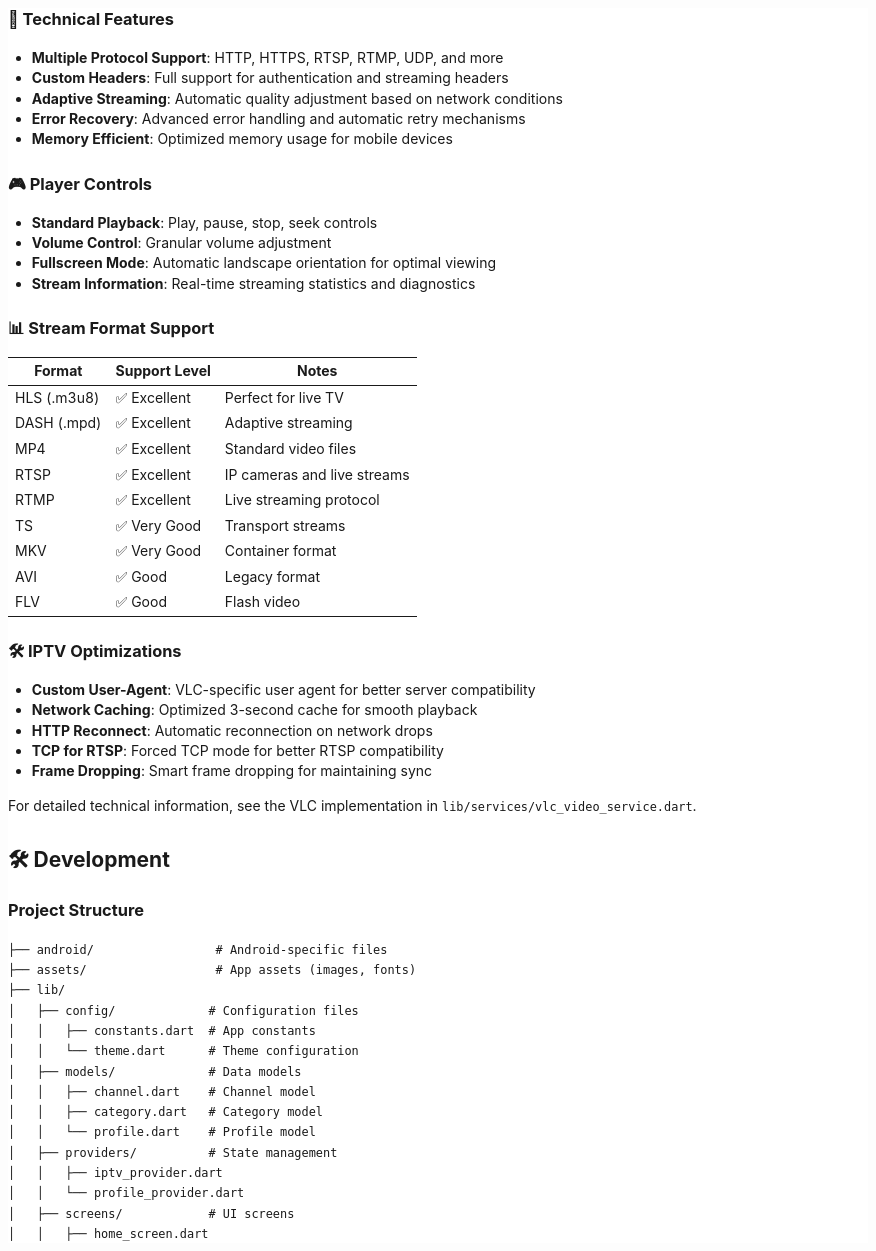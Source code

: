 ### 🔧 Technical Features
- **Multiple Protocol Support**: HTTP, HTTPS, RTSP, RTMP, UDP, and more
- **Custom Headers**: Full support for authentication and streaming headers
- **Adaptive Streaming**: Automatic quality adjustment based on network conditions
- **Error Recovery**: Advanced error handling and automatic retry mechanisms
- **Memory Efficient**: Optimized memory usage for mobile devices

### 🎮 Player Controls
- **Standard Playback**: Play, pause, stop, seek controls
- **Volume Control**: Granular volume adjustment
- **Fullscreen Mode**: Automatic landscape orientation for optimal viewing
- **Stream Information**: Real-time streaming statistics and diagnostics

### 📊 Stream Format Support

| Format | Support Level | Notes |
|--------|---------------|-------|
| HLS (.m3u8) | ✅ Excellent | Perfect for live TV |
| DASH (.mpd) | ✅ Excellent | Adaptive streaming |
| MP4 | ✅ Excellent | Standard video files |
| RTSP | ✅ Excellent | IP cameras and live streams |
| RTMP | ✅ Excellent | Live streaming protocol |
| TS | ✅ Very Good | Transport streams |
| MKV | ✅ Very Good | Container format |
| AVI | ✅ Good | Legacy format |
| FLV | ✅ Good | Flash video |

### 🛠️ IPTV Optimizations
- **Custom User-Agent**: VLC-specific user agent for better server compatibility
- **Network Caching**: Optimized 3-second cache for smooth playback
- **HTTP Reconnect**: Automatic reconnection on network drops
- **TCP for RTSP**: Forced TCP mode for better RTSP compatibility
- **Frame Dropping**: Smart frame dropping for maintaining sync

For detailed technical information, see the VLC implementation in `lib/services/vlc_video_service.dart`.

## 🛠️ Development

### Project Structure

```
├── android/                 # Android-specific files
├── assets/                  # App assets (images, fonts)
├── lib/
│   ├── config/             # Configuration files
│   │   ├── constants.dart  # App constants
│   │   └── theme.dart      # Theme configuration
│   ├── models/             # Data models
│   │   ├── channel.dart    # Channel model
│   │   ├── category.dart   # Category model
│   │   └── profile.dart    # Profile model
│   ├── providers/          # State management
│   │   ├── iptv_provider.dart
│   │   └── profile_provider.dart
│   ├── screens/            # UI screens
│   │   ├── home_screen.dart
```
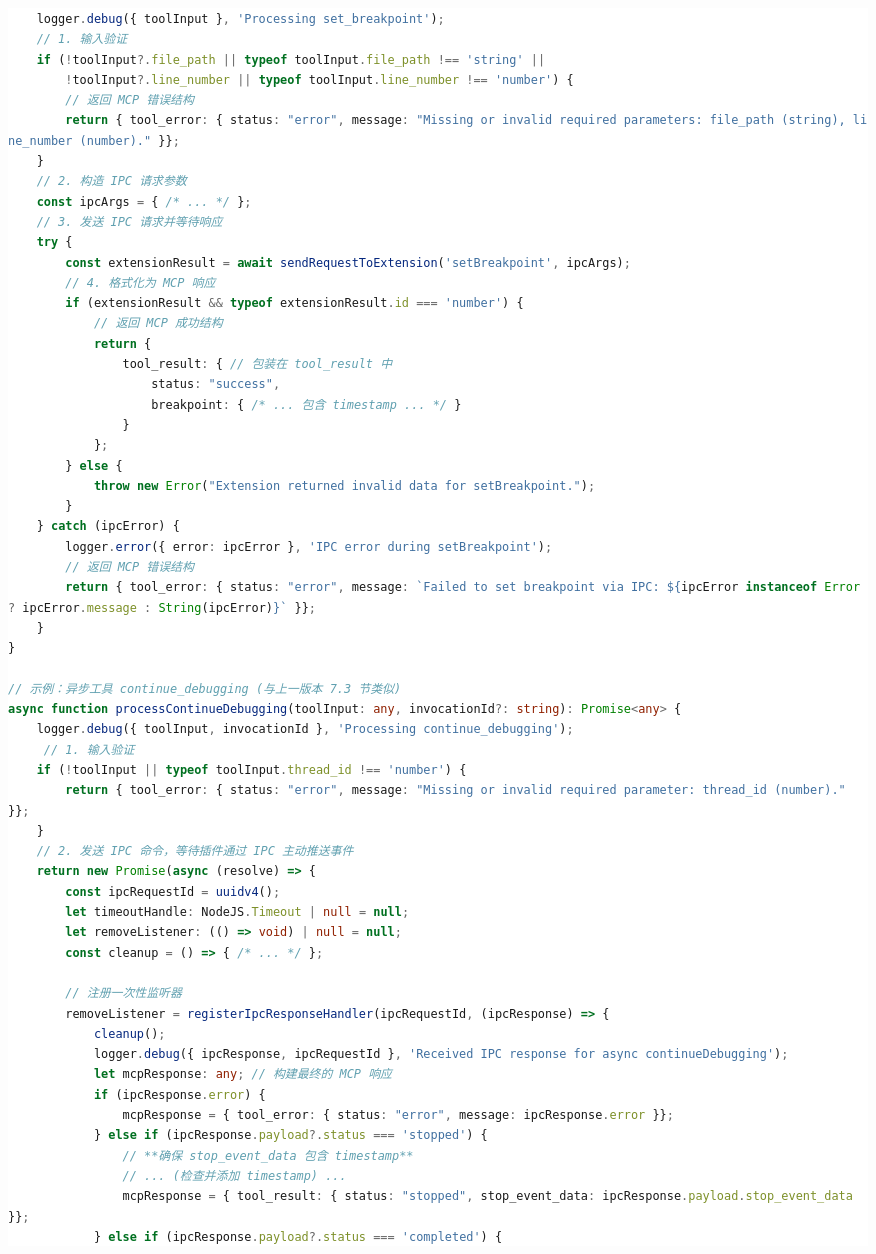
 ```typescript
    logger.debug({ toolInput }, 'Processing set_breakpoint');
    // 1. 输入验证
    if (!toolInput?.file_path || typeof toolInput.file_path !== 'string' ||
        !toolInput?.line_number || typeof toolInput.line_number !== 'number') {
        // 返回 MCP 错误结构
        return { tool_error: { status: "error", message: "Missing or invalid required parameters: file_path (string), line_number (number)." }};
    }
    // 2. 构造 IPC 请求参数
    const ipcArgs = { /* ... */ };
    // 3. 发送 IPC 请求并等待响应
    try {
        const extensionResult = await sendRequestToExtension('setBreakpoint', ipcArgs);
        // 4. 格式化为 MCP 响应
        if (extensionResult && typeof extensionResult.id === 'number') {
            // 返回 MCP 成功结构
            return {
                tool_result: { // 包装在 tool_result 中
                    status: "success",
                    breakpoint: { /* ... 包含 timestamp ... */ }
                }
            };
        } else {
            throw new Error("Extension returned invalid data for setBreakpoint.");
        }
    } catch (ipcError) {
        logger.error({ error: ipcError }, 'IPC error during setBreakpoint');
        // 返回 MCP 错误结构
        return { tool_error: { status: "error", message: `Failed to set breakpoint via IPC: ${ipcError instanceof Error ? ipcError.message : String(ipcError)}` }};
    }
}

// 示例：异步工具 continue_debugging (与上一版本 7.3 节类似)
async function processContinueDebugging(toolInput: any, invocationId?: string): Promise<any> {
    logger.debug({ toolInput, invocationId }, 'Processing continue_debugging');
     // 1. 输入验证
    if (!toolInput || typeof toolInput.thread_id !== 'number') {
        return { tool_error: { status: "error", message: "Missing or invalid required parameter: thread_id (number)." }};
    }
    // 2. 发送 IPC 命令，等待插件通过 IPC 主动推送事件
    return new Promise(async (resolve) => {
        const ipcRequestId = uuidv4();
        let timeoutHandle: NodeJS.Timeout | null = null;
        let removeListener: (() => void) | null = null;
        const cleanup = () => { /* ... */ };

        // 注册一次性监听器
        removeListener = registerIpcResponseHandler(ipcRequestId, (ipcResponse) => {
            cleanup();
            logger.debug({ ipcResponse, ipcRequestId }, 'Received IPC response for async continueDebugging');
            let mcpResponse: any; // 构建最终的 MCP 响应
            if (ipcResponse.error) {
                mcpResponse = { tool_error: { status: "error", message: ipcResponse.error }};
            } else if (ipcResponse.payload?.status === 'stopped') {
                // **确保 stop_event_data 包含 timestamp**
                // ... (检查并添加 timestamp) ...
                mcpResponse = { tool_result: { status: "stopped", stop_event_data: ipcResponse.payload.stop_event_data }};
            } else if (ipcResponse.payload?.status === 'completed') {
```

:::

* What the exercise asks:
Where the word "Processing" shows up in a line of the entries above, copy that line.

* Answer to the exercise:
    logger.debug({ toolInput }, 'Processing set_breakpoint');
    logger.debug({ toolInput, invocationId }, 'Processing continue_debugging');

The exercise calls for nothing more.